Więcej podobnych treści znajdziesz na Gazeta.pl
Pocimy się na całym ciele, ale największa ilość gruczołów potowych znajduje się pod pachami, na dłoniach i stopach. Pocenie się pomaga utrzymać prawidłową temperaturę ciała oraz wydalić zbędne produkty przemiany materii. Nadmierne wydzielanie potu nazywane jest hiperhydrozą. Ten problem dotyczy wielu osób, które z tego powodu ograniczają kontakty towarzyskie i nie czują się komfortowo w pracy. Boją się mokrych plam pod pachami czy na plecach, które ktoś mógłby zauważyć.
Nadmierna potliwość może być spowodowana zmianami hormonalnymi, stresem, infekcją wirusową albo bakteryjną czy otyłością. Zdarza się, że hiperhydroza wynika z uwarunkowań genetycznych albo niewłaściwej higieny. Mogą temu towarzyszyć problemy skórne, takie jak wysypka. Wilgoć da się odczuć na dłoniach, podeszwach stóp i pod pachami. Pot przesiąka przez ubrania i pozostawia na nich żółte ślady, które ciężko jest później usunąć. Warto wówczas sięgnąć po domowe sposoby, które mogą pomóc zahamować problem. Jeśli natomiast nie zauważysz poprawy, udaj się do lekarza.
Duże znaczenie w walce z nadmierną potliwością ma przestrzeganie zasad higieny i noszenie ubrań z naturalnych, przewiewnych materiałów. Zamiast dezodorantu stosuj antyperspirant, który blokuje wydostawanie się potu na zewnątrz.
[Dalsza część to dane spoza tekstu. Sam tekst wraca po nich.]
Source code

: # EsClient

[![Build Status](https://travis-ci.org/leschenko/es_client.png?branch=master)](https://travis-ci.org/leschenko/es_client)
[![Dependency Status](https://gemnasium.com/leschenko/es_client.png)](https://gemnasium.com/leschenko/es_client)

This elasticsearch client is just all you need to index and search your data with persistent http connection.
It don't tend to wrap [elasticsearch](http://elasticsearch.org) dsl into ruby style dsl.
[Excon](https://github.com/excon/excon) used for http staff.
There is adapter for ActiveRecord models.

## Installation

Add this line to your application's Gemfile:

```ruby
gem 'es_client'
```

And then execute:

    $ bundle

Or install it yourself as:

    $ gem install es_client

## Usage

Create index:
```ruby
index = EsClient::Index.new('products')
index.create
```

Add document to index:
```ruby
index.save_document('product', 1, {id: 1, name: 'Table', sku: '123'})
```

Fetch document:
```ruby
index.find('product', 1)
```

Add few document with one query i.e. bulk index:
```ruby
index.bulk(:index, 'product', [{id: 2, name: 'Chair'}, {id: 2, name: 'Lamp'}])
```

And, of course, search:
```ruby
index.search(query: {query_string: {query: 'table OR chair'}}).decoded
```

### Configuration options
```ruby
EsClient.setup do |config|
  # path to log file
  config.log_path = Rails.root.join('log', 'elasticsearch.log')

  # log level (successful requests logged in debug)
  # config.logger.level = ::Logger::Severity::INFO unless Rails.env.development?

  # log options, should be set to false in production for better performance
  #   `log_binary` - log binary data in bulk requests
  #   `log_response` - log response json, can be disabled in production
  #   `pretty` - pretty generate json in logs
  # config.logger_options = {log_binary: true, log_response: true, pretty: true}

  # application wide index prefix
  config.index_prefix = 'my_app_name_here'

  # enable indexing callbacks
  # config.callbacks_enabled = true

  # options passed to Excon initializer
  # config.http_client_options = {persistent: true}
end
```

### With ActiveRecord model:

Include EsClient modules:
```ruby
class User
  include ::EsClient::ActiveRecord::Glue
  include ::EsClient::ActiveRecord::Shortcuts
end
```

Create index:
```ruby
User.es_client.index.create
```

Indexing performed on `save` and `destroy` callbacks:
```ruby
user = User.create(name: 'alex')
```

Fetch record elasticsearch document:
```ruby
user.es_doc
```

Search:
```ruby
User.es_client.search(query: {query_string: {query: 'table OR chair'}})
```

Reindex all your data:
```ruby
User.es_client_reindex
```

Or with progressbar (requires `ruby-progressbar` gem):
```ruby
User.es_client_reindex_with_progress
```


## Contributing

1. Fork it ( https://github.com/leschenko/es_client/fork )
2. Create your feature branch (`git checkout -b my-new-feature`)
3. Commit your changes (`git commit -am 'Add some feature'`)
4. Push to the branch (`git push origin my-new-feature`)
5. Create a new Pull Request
Można też wykorzystać domowe sposoby. Niezwykle pomocny może okazać się ocet jabłkowy, który działa przeciwbakteryjnie. Rozcieńcz go z wodą w stosunku 1:1, nanieś kilka kropel na wacik i przemyj miejsca, w których pocisz się najbardziej. Warto wcześniej wykonać próbę uczuleniową. Dobrym rozwiązaniem są też ziołowe kąpiele. Mają działanie relaksacyjne i zmniejszają potliwość. 2 razy w tygodniu zrób sobie kąpiel z dodatkiem szałwii, melisy albo rumianku. Wystarczy 20 minut spędzone w wodzie, żeby zobaczyć efekty.